You might notice that there’s a lot that will be sacrificed in the makeover. The existing garage, shed and small greenhouse and the existing raised beds would all have to go. That’s a lot of waste and the whole thing is a lot of work, many months of stress and disruption and an expensive investment.
So as I’ve been putting the final touches to this plan in my dreams, a few doubts have been creeping in:
- How do I correlate all this waste and expense with my principles of living simply and not buying things?
- Why do I need a new large greenhouse when I hardly use the small one that I currently have?
- Why do I need a large studio and workshop when I can’t even find time to sketch now?
- Why do I need another large patio, when I love the one I have already?
- What experiences could I buy with the £15K that all this work would eventually end up costing?
- Can I handle the months of stress and disruption?
As I’ve worked this all out in my mind I’ve realised that these plans were a kind of proxy for things, that I was unhappy with in my life:
- I don’t like repairing rotten timber buildings, but actually it’s a day’s work and it will probably last at least another 10 years if I do the maintenance
- I hate working in spaces that are untidy, so I don’t use the existing workshop because it’s part of a storage room which is more of a dump for everything that doesn’t fit in the house. The room is full of old shelves and two old wardrobes used for storage – it’s a mess. The greenhouse is just the same.
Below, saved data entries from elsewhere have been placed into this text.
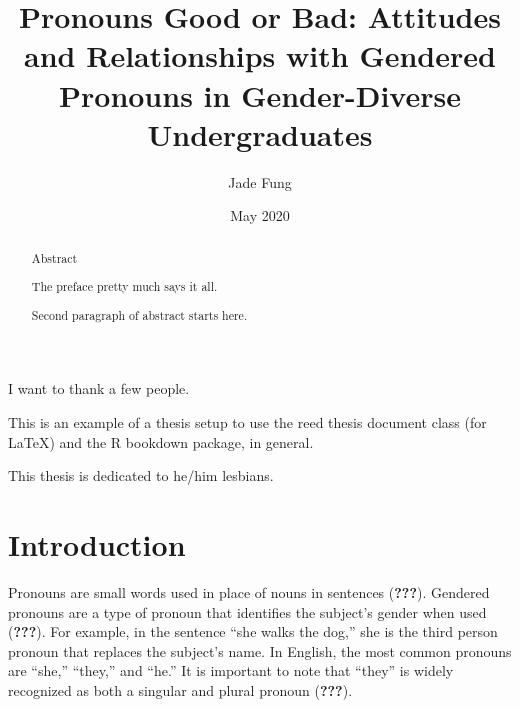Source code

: \documentclass[12pt,twoside]{reedthesis}
\title{Pronouns Good or Bad: Attitudes and Relationships with Gendered Pronouns in Gender-Diverse Undergraduates}
\author{Jade Fung}
\date{May 2020}
\begin{document}
  \maketitle

\frontmatter %
\pagestyle{empty} %
  \begin{acknowledgements}
    I want to thank a few people.
  \end{acknowledgements}
  \begin{preface}
    This is an example of a thesis setup to use the reed thesis document class
    (for LaTeX) and the R bookdown package, in general.
  \end{preface}
  \hypersetup{linkcolor=black}
  \setcounter{tocdepth}{2}
  \tableofcontents

  \listoftables

  \listoffigures
  \begin{abstract}
    \hypertarget{abstract}{%
    \chapter{Abstract}\label{abstract}}
    
    The preface pretty much says it all.
    
    \par
    
    Second paragraph of abstract starts here.
  \end{abstract}
  \begin{dedication}
    This thesis is dedicated to he/him lesbians.
  \end{dedication}
\mainmatter %
\pagestyle{fancyplain} %

\hypertarget{introduction}{%
\chapter*{Introduction}\label{introduction}}

Pronouns are small words used in place of nouns in sentences ({\textbf{???}}). Gendered pronouns are a type of pronoun that identifies the subject's gender when used ({\textbf{???}}). For example, in the sentence ``she walks the dog,'' she is the third person pronoun that replaces the subject's name. In English, the most common pronouns are ``she,'' ``they,'' and ``he.'' It is important to note that ``they'' is widely recognized as both a singular and plural pronoun ({\textbf{???}}).
\end{document}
- I want to spend more time drawing and painting, and have linked my failure at doing that with not having a space to do it in, even though when I was younger I managed to do my art anywhere I found myself, especially out in nature, not stuck in a room
- I want to grow more of my own food, mostly to save money, and have linked that to a big greenhouse and raised beds. The greenhouse would have LED growing lamps, heating and an automatic watering system. When I look at these plans with ‘open eyes’ I’ve realised that the ROI for this investment would be about a hundred years. I’d be better with an allotment, and growing food for fun rather than profit
So I’ve concluded that these plans don’t make sense, but there’s a phoenix that can rise from their ashes:
- I can finish renovating the existing garage
- I can give the garage a huge clear out and create two completely separate places with dedicated purposes, a workshop and a separate store room and buy plenty of shelving to keep both tidy
- I can replace the broken glass panels (this winters storms) in the greenhouse and give it a major clean and tidy
- I can create a small patio that gets the evening sun, to complement the big one that gets the morning sun, much more practical than the giant patio I had planned that gets no sun!
This means I reduce my investment from £15K to £1.5K and also means that I can do it now, rather than deferring it until I retire. So you know what I’m doing during this weeks holiday
The top photo today is of my lovely garden, taken from the patio that runs across the back of the house and basks in the sun from early morning to about 3-4pm. You get a good view of the garage, the back wall of which needs some TLC. The second of my existing raised beds, the third is from the same spot but showing the early strawberry cold frames, the shed and the small greenhouse.